How stock indexes are trading

  • The Dow Jones Industrial Average
    DJIA,
    +0.84%

    rose nearly 330 points, or 1%, to nearly 34,453.

  • The S&P 500
    SPX,
    +1.23%

    gained almost 60 points, or 1.4%, to about 4,456.

  • The Nasdaq Composite
    COMP,
    +1.45%

    climbed 214 points, or 1.6%, to 13,805.

For the week, the Dow is on pace to rise 2.2%, the S&P 500 is on track to climb 2.5% and the Nasdaq is heading for a 2.3% gain, according to FactSet data, at last check.

What’s driving markets

The final trading day of the week, month and quarter is presenting a positive picture for U.S. stocks as the main indexes advance following the latest inflation report.

“Clearly today the market likes and is responding to the inflation data,” said Chris Fasciano, portfolio manager for Commonwealth Financial Network, in a phone interview Friday. “It continues to show softening inflation and that’s clearly what the Fed’s looking for,” he said.” I think investors are comfortable right now with a soft-landing scenario” for the economy.

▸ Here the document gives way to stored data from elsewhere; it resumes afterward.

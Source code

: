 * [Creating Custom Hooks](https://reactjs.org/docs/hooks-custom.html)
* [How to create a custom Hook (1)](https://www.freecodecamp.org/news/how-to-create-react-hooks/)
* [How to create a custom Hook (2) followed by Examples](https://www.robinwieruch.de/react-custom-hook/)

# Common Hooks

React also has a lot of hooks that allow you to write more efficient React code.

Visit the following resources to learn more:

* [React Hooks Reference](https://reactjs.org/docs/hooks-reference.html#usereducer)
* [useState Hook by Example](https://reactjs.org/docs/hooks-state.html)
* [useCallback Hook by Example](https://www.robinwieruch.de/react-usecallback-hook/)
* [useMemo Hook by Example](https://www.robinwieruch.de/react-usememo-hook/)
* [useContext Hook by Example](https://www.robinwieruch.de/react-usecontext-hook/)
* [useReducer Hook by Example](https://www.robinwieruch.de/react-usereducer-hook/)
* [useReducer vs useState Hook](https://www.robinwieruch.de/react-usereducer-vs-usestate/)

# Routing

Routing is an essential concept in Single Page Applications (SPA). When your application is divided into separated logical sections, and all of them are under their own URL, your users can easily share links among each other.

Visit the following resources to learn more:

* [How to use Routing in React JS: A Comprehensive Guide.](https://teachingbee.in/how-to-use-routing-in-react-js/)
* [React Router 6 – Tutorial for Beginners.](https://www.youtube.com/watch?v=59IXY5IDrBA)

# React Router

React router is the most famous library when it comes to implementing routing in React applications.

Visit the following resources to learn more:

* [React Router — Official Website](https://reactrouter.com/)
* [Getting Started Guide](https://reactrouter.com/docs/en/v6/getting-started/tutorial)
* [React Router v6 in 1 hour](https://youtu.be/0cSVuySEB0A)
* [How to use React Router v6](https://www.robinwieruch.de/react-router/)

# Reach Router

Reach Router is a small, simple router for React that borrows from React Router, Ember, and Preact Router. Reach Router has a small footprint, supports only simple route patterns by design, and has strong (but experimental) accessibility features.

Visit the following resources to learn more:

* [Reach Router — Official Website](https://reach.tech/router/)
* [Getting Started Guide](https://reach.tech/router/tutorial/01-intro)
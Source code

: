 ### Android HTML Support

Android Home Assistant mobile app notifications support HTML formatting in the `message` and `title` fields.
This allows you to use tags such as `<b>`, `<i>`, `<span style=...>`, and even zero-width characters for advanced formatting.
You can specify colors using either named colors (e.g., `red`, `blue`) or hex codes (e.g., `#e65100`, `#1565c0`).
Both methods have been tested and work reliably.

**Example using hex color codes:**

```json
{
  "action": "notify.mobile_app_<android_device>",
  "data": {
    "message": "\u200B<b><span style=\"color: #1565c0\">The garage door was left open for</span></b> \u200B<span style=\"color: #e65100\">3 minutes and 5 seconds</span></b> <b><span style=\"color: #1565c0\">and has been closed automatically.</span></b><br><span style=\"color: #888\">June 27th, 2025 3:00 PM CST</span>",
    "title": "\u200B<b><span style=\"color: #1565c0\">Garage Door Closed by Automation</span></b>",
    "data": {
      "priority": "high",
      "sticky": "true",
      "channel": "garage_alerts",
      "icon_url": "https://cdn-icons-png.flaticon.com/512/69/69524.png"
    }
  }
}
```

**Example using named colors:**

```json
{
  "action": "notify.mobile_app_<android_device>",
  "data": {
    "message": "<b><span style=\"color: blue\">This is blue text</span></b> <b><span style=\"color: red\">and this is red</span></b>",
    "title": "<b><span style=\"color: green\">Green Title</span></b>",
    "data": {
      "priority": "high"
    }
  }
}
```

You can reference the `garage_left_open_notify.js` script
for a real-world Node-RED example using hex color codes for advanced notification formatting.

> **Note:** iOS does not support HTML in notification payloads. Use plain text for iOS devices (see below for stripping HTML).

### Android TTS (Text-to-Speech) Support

On Friday, data showed U.S. inflation measured by the personal-consumption-expenditures price index eased to 3.8% in May on a 12-month basis, the slowest increase since April 2021.

The PCE price index edged up 0.1% on a month-over-month basis in May, while core prices, which exclude volatile food and energy products, increased by 0.3%. The government’s PCE inflation report was in line with economists’ expectations.

See: U.S. inflation slows, PCE shows, but price pressures still intense

The data added to an increasingly upbeat portrait of a U.S. economy, which has continued to expand despite the Fed’s aggressive tightening of monetary policy. Gross domestic product in the U.S. expanded 2% during the first quarter, much stronger than the previous 1.3% reading, data released on Thursday showed.

In other U.S. economic updates, the University of Michigan said Friday the final reading of its consumer-sentiment index for June improved to 64.4. That’s a four-month high.

Still, the PCE report showed consumer spending rose just 0.1% in May, slower than economists had anticipated.

The Federal Reserve has been raising interest rates since 2022 to cool the economy and tame inflation. Fed Chair Jerome Powell said earlier this week that he didn’t expect inflation in the U.S. to return to the central bank’s 2% target until 2025.

“Right now, the Fed’s job is not clear-cut,” said George Mateyo, the chief investment officer of Key Private Bank, in emailed commentary Friday. “While they may not be done with rake hikes, perhaps they don’t have much more work to do.”

The U.S. stock market has rallied this month, bringing the S&P 500 index’s gains so far this quarter to more than 8%, according to FactSet data, at last check. The S&P 500 has jumped around16% so far this year, while the tech-heavy Nasdaq has soared almost 32%, based on Friday afternoon trading levels.